TypeError: expected string or Unicode object, NoneType found

Sat May 19 13:47:26 EDT 2018

On 5/19/2018 12:47 PM, Peter Otten wrote:
> subhabangalore at gmail.com wrote:
> 
>> I wrote a small piece of following code
>>
>> import nltk
>> from nltk.corpus.reader import TaggedCorpusReader
>> from nltk.tag import CRFTagger

To implement Peter's suggestion:

>> def NE_TAGGER():

def tagger(stop):

>>      reader = TaggedCorpusReader('/python27/', r'.*\.pos')
>>      f1=reader.fileids()
>>      print "The Files of Corpus are:",f1
>>      sents=reader.tagged_sents()
>>      ls=len(sents)
>>      print "Length of Corpus Is:",ls
>>      train_data=sents[:300]
>>      test_data=sents[301:350]
> 
> Offtopic: not that sents[300] is neither in the training nor in the test
> data; Python uses half-open intervals.

       train_data=sents[:stop]
       test_data=sents[stop:max+50]

>>      ct = CRFTagger()
>>      crf_tagger=ct.train(train_data,'model.crf.tagger')
>>
>> This code is working fine.
>> Now if I change the data size to say 500 or 3000 in  train_data by giving
>> train_data=sents[:500] or
>>   train_data=sents[:3000] it is giving me the following error.
> 
> What about sents[:499], sents[:498], ...?

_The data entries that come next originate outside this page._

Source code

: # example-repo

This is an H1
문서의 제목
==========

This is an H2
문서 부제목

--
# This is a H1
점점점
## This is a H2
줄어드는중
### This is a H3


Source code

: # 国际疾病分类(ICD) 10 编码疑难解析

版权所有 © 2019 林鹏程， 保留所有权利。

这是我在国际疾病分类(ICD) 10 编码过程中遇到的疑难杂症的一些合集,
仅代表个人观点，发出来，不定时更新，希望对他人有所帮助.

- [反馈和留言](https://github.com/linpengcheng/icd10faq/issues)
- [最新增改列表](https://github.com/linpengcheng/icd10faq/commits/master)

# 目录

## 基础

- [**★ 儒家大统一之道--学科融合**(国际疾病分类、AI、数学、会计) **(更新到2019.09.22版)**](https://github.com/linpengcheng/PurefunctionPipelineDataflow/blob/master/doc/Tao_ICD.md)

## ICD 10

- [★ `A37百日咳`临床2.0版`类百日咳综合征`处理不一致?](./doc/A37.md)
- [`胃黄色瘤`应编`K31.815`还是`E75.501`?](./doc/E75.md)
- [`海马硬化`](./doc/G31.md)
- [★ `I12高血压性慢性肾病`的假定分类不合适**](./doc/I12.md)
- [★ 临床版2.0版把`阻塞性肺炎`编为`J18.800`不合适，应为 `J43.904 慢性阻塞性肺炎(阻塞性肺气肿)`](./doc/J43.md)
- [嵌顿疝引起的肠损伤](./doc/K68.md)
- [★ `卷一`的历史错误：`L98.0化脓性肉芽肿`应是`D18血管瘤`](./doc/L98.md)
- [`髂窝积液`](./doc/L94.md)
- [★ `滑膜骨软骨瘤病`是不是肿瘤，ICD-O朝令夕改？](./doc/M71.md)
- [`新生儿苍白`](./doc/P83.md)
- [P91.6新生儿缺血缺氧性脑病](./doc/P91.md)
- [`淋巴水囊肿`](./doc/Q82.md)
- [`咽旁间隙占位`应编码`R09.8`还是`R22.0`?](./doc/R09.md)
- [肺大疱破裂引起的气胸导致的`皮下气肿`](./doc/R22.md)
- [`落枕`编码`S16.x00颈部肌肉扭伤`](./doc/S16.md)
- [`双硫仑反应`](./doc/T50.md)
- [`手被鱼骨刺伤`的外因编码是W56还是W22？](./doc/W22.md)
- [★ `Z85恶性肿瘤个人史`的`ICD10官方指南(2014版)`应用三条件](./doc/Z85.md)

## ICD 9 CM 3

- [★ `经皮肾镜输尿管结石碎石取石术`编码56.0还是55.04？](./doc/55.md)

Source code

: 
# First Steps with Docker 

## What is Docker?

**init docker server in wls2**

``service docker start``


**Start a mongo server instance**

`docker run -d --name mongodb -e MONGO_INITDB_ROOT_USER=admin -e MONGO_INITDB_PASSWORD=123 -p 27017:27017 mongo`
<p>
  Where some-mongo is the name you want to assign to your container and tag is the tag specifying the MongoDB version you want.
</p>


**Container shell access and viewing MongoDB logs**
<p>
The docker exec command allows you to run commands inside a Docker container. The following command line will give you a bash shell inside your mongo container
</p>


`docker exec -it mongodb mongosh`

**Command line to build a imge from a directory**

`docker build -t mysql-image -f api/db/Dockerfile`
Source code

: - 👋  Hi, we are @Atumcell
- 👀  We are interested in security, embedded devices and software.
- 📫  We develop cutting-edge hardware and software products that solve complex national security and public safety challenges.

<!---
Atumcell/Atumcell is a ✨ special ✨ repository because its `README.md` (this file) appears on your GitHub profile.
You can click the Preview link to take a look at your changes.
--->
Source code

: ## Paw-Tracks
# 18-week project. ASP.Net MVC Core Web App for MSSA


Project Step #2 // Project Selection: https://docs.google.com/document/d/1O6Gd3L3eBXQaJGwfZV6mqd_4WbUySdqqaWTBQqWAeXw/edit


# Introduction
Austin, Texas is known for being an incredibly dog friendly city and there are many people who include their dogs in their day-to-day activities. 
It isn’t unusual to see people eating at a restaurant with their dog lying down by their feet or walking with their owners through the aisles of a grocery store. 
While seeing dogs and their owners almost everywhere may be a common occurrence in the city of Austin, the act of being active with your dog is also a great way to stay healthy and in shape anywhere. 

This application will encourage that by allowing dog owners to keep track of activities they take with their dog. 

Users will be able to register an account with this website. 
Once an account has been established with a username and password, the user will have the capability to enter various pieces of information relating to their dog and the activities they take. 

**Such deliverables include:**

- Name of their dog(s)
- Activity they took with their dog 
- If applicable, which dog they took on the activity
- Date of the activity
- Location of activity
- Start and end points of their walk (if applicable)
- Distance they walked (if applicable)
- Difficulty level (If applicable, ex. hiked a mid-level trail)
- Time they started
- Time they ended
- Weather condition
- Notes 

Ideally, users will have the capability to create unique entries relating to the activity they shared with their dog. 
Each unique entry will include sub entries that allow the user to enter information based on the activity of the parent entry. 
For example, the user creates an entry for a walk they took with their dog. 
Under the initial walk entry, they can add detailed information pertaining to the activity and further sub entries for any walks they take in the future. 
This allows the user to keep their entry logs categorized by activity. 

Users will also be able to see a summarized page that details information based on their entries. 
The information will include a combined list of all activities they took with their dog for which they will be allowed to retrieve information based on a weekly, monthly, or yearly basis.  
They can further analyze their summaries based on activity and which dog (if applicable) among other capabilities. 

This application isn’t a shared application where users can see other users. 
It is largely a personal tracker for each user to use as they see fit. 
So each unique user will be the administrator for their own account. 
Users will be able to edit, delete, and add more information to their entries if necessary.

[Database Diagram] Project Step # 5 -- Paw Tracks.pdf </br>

Do a rough binary search for the first stop value that raises.

tagger(400)
tagger(350 or 450, depending)
...

You could automate with bisect module, but bisection by eye should be 
faster.

> I'm not an nltk user, but to debug the problem I suggest that you identify
> the exact index that triggers the exception, and then print it
> 
> print sents[minimal_index_that_causes_typeerror]
> 
> Perhaps you can spot a problem with the input data.
>   
> (In the spirit of the "offtopic" remark: if sents[:333] triggers the failure
> you have to print sents[332])

Or mentally subtract 1 from minimal failing stop value.

> 
>> Traceback (most recent call last):
>>    File "<pyshell#2>", line 1, in <module>
>>      NE_TAGGER()
>>    File "C:\Python27\HindiCRFNERTagger1.py", line 20, in NE_TAGGER
>>      crf_tagger=ct.train(train_data,'model.crf.tagger')
>>    File "C:\Python27\lib\site-packages\nltk\tag\crf.py", line 185, in train
>>      trainer.append(features,labels)
>>    File "pycrfsuite\_pycrfsuite.pyx", line 312, in
>>    pycrfsuite._pycrfsuite.BaseTrainer.append
>>    (pycrfsuite/_pycrfsuite.cpp:3800) File "stringsource", line 53, in
>>    vector.from_py.__pyx_convert_vector_from_py_std_3a__3a_string
>>    (pycrfsuite/_pycrfsuite.cpp:10738) File "stringsource", line 15, in
>>    string.from_py.__pyx_convert_string_from_py_std__in_string
>>    (pycrfsuite/_pycrfsuite.cpp:10633)
>> TypeError: expected string or Unicode object, NoneType found
>>>>>
>>
>> I have searched for solutions in web found the following links as,
>> https://stackoverflow.com/questions/14219038/python-multiprocessing-typeerror-expected-string-or-unicode-object-nonetype-f
>> or
>> https://github.com/kamakazikamikaze/easysnmp/issues/50
>>
>> reloaded Python but did not find much help.
>>
>> I am using Python 2.7.15 (v2.7.15:ca079a3ea3, Apr 30 2018, 16:22:17) [MSC
>> v.1500 32 bit (Intel)] on win32
>>
>> My O/S is, MS-Windows 7.
>>
>> If any body may kindly suggest a resolution.
> 
> 

-- 
Terry Jan Reedy